• Material for this exercise:

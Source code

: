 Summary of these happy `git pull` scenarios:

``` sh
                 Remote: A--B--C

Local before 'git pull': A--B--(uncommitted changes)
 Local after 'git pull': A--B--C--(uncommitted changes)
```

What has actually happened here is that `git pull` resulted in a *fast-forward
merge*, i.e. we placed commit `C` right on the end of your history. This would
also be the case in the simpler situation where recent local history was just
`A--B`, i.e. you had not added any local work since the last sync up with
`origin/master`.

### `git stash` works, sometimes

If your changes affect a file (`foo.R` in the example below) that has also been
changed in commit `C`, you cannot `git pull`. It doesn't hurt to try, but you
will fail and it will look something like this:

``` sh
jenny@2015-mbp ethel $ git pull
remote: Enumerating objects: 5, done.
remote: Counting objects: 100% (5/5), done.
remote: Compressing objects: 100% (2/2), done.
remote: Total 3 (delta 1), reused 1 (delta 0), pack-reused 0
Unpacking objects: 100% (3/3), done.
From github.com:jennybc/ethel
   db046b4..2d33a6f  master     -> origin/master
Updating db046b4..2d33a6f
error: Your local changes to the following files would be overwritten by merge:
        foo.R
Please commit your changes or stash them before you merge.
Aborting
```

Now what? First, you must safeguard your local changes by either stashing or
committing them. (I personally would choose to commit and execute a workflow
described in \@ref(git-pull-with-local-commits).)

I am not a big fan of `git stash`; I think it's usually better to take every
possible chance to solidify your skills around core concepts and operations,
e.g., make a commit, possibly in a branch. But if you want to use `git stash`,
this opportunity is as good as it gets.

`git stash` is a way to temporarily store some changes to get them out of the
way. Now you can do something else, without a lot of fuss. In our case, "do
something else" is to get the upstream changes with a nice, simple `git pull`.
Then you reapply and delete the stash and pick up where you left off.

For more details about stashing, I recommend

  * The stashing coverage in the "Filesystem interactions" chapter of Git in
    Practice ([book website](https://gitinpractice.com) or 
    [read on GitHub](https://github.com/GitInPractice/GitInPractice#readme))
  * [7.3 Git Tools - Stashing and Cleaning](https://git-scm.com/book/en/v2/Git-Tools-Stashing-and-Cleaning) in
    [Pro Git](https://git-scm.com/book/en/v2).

• Assignment: All the material above is to be returned exactly as it stands.

• Output of the exercise:
Source code

: Summary of these happy `git pull` scenarios:

``` sh
                 Remote: A--B--C

Local before 'git pull': A--B--(uncommitted changes)
 Local after 'git pull': A--B--C--(uncommitted changes)
```

What has actually happened here is that `git pull` resulted in a *fast-forward
merge*, i.e. we placed commit `C` right on the end of your history. This would
also be the case in the simpler situation where recent local history was just
`A--B`, i.e. you had not added any local work since the last sync up with
`origin/master`.

### `git stash` works, sometimes

If your changes affect a file (`foo.R` in the example below) that has also been
changed in commit `C`, you cannot `git pull`. It doesn't hurt to try, but you
will fail and it will look something like this:

``` sh
jenny@2015-mbp ethel $ git pull
remote: Enumerating objects: 5, done.
remote: Counting objects: 100% (5/5), done.
remote: Compressing objects: 100% (2/2), done.
remote: Total 3 (delta 1), reused 1 (delta 0), pack-reused 0
Unpacking objects: 100% (3/3), done.
From github.com:jennybc/ethel
   db046b4..2d33a6f  master     -> origin/master
Updating db046b4..2d33a6f
error: Your local changes to the following files would be overwritten by merge:
        foo.R
Please commit your changes or stash them before you merge.
Aborting
```

Now what? First, you must safeguard your local changes by either stashing or
committing them. (I personally would choose to commit and execute a workflow
described in \@ref(git-pull-with-local-commits).)

I am not a big fan of `git stash`; I think it's usually better to take every
possible chance to solidify your skills around core concepts and operations,
e.g., make a commit, possibly in a branch. But if you want to use `git stash`,
this opportunity is as good as it gets.

`git stash` is a way to temporarily store some changes to get them out of the
way. Now you can do something else, without a lot of fuss. In our case, "do
something else" is to get the upstream changes with a nice, simple `git pull`.
Then you reapply and delete the stash and pick up where you left off.

For more details about stashing, I recommend

  * The stashing coverage in the "Filesystem interactions" chapter of Git in
    Practice ([book website](https://gitinpractice.com) or 
    [read on GitHub](https://github.com/GitInPractice/GitInPractice#readme))
  * [7.3 Git Tools - Stashing and Cleaning](https://git-scm.com/book/en/v2/Git-Tools-Stashing-and-Cleaning) in
    [Pro Git](https://git-scm.com/book/en/v2).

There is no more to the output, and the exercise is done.